I also think we have a function to check those error codes without adding switch statements everywhere, but I cannot find it now.

@duglin ?

Also, I have the switch because I was also trying to fix another case where overlay networks aren't ready -- but there appears to be a deeper issue in libnetwork that needs to get fixed first.

I think at one point I did have a util func to avoid making everyone write switch statements but it never made the cut.

calavera · 2015-11-24T21:07:52Z

daemon/daemon.go

+						}
+						err = nil
+					}
+					if err != nil {


this is not necessary anymore 😸

calavera · 2015-11-24T21:09:32Z

nevermind about the function, I might have dreamed about it

cpuguy83 · 2015-11-24T21:52:17Z

@calavera Updated

crosbymichael · 2015-11-24T22:56:37Z

errors/error.go

 // This file contains all of the errors that can be generated from the
 // docker engine but are not tied to any specific top-level component.

 const errGroup = "engine"
+
+// IsErr returns a bool indicating if the passed in error matches the expected error
+func IsErr(err error, expected errcode.ErrorCode) bool {


this is a really bad func name if you think about it ;)

maybe something more descriptive but seeing that this is not used in this PR i would remove this file from the PR.

It is used in this PR

cpuguy83 · 2015-11-24T23:08:47Z

@crosbymichael updated the fn name.

calavera · 2015-11-24T23:49:16Z

~~LGTM~~

Edited:

I was thinking about an alternative approach:

We put the containers that fail to start in a queue instead of retrying. When all the other containers have finished, we try to restart the failed ones again sequentially. I don't know if it's better, what do you think?

crosbymichael · 2015-11-25T00:08:05Z

you can easily built a little dependency graph to fix the start order instead of thrashing the containers trying to start them.

cpuguy83 · 2015-11-25T00:53:02Z

PTAL

cpuguy83 · 2015-11-25T00:55:41Z

daemon/start.go

+	}
+
+	for _, c := range children {
+		if _, err := c.waitRunning(1 * time.Second); err != nil {


I just picked a duration here.

cpuguy83 · 2015-11-25T14:43:57Z

Going for something simple, but I think this might be too simple.
I'll have to work on something else.

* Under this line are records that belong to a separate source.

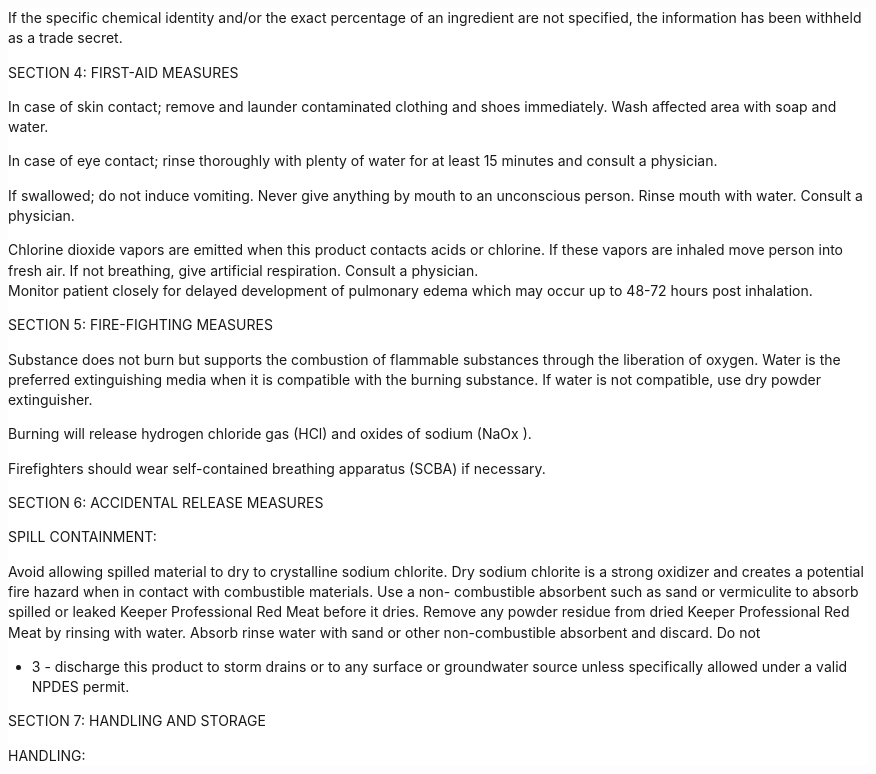If the specific chemical identity and/or the exact percentage of an ingredient are not specified, the 
information has been withheld as a trade secret. 
 
SECTION 4: FIRST-AID MEASURES 
 
In case of skin contact; remove and launder contaminated clothing and shoes immediately.  Wash affected 
area with soap and water. 
 
In case of eye contact; rinse thoroughly with plenty of water for at least 15 minutes and consult a 
physician. 
 
If swallowed; do not induce vomiting.  Never give anything by mouth to an unconscious person.  Rinse 
mouth with water. Consult a physician. 
 
Chlorine dioxide vapors are emitted when this product contacts acids or chlorine.  If these vapors are 
inhaled move person into fresh air.  If not breathing, give artificial respiration.  Consult a physician.  
Monitor patient closely for delayed development of pulmonary edema which may occur up to 48-72 hours 
post inhalation. 
 
SECTION 5: FIRE-FIGHTING MEASURES 
 
Substance does not burn but supports the combustion of flammable substances through the liberation of 
oxygen.  Water is the preferred extinguishing media when it is compatible with the burning substance.   If 
water is not compatible, use dry powder extinguisher.  
 
Burning will release hydrogen chloride gas (HCl) and oxides of sodium (NaOx ). 
 
Firefighters should wear self-contained breathing apparatus (SCBA) if necessary.   
 
SECTION 6:  ACCIDENTAL RELEASE MEASURES 
 
SPILL CONTAINMENT: 
 
Avoid allowing spilled material to dry to crystalline sodium chlorite.  Dry sodium chlorite is a strong 
oxidizer and creates a potential fire hazard when in contact with combustible materials.  Use a non-
combustible absorbent such as sand or vermiculite to absorb spilled or leaked Keeper Professional Red 
Meat before it dries.  Remove any powder residue from dried Keeper Professional Red Meat by rinsing 
with water.  Absorb rinse water with sand or other non-combustible absorbent and discard.  Do not 
 
- 3 -
discharge this product to storm drains or to any surface or groundwater source unless specifically allowed 
under a valid NPDES permit.  
 
SECTION 7: HANDLING AND STORAGE 
 
HANDLING: 
 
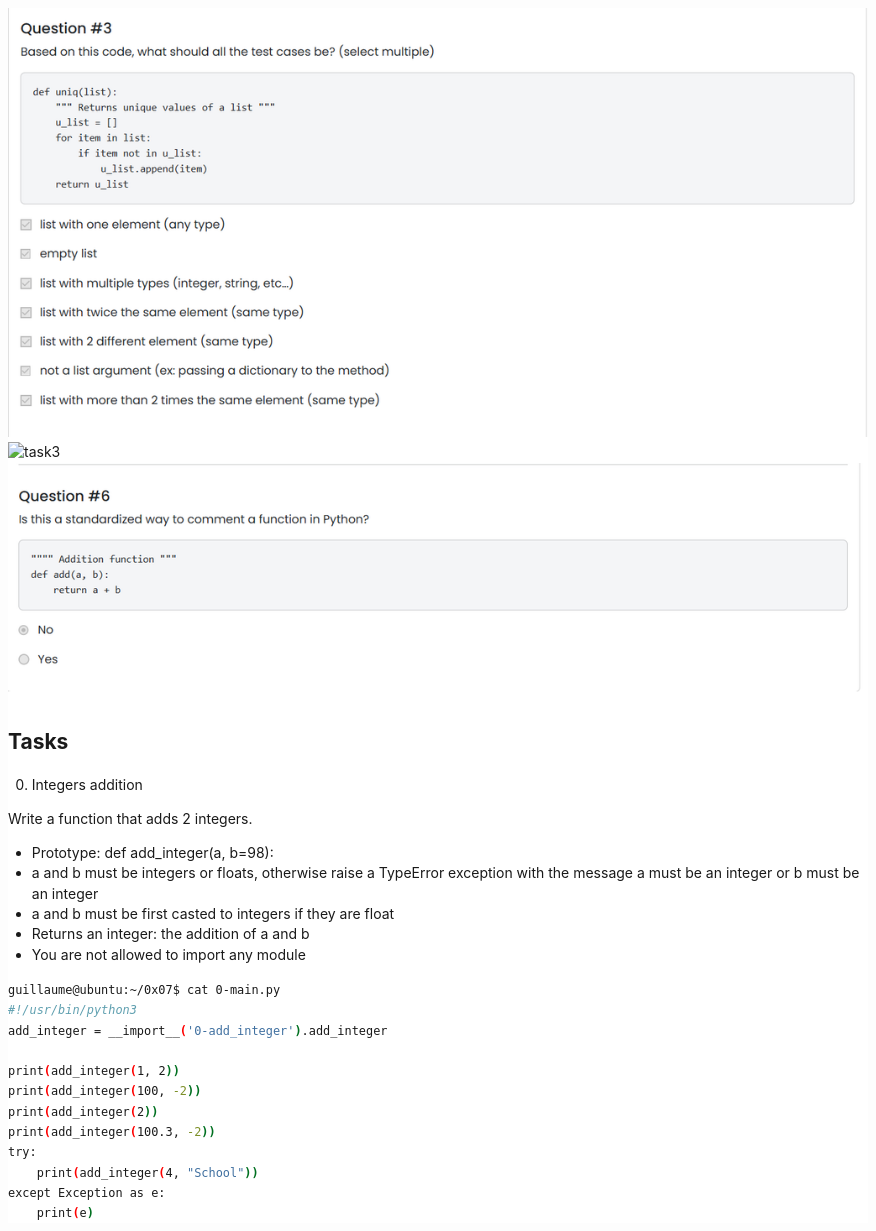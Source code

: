![task2](https://github.com/leone-nyaga/alx-higher_level_programming/blob/main/0x07-python-test_driven_development/images/tdd3.png)
![task3](https://github.com/leone-nyaga/alx-higher_level_programming/blob/main/0x07-python-test_driven_development/images/tdd4-4.png)
![task4](https://github.com/leone-nyaga/alx-higher_level_programming/blob/main/0x07-python-test_driven_development/images/tdd6.png)

## Tasks

0. Integers addition

Write a function that adds 2 integers.

+ Prototype: def add_integer(a, b=98):
+ a and b must be integers or floats, otherwise raise a TypeError exception with the message a must be an integer or b must be an integer
+ a and b must be first casted to integers if they are float
+ Returns an integer: the addition of a and b
+ You are not allowed to import any module

```bash
guillaume@ubuntu:~/0x07$ cat 0-main.py
#!/usr/bin/python3
add_integer = __import__('0-add_integer').add_integer

print(add_integer(1, 2))
print(add_integer(100, -2))
print(add_integer(2))
print(add_integer(100.3, -2))
try:
    print(add_integer(4, "School"))
except Exception as e:
    print(e)
```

Closing for now.

cpuguy83 · 2015-11-25T20:29:02Z

Ok, PTAL.

crosbymichael · 2015-11-30T20:02:15Z

This is closer but there is too much concurrency where it is not needed

cpuguy83 · 2015-11-30T20:43:41Z

Ah, good point, updated to make waiting on children happen in one goroutine per container instead of for each child.

tiborvass · 2015-12-07T11:05:01Z

@cpuguy83 needs rebase

cpuguy83 · 2015-12-08T02:40:40Z

rebased

estesp · 2015-12-14T15:52:10Z

daemon/daemon.go

@@ -353,17 +353,43 @@ func (daemon *Daemon) restore() error {
 				// The container register failed should not be started.
 				return
 			}
+		}(c.container, c.registered)


Does this "upper" go routine need to exist still now that actual container start operations are in the "lower" go routine (added below) with the range restartContainers { loop?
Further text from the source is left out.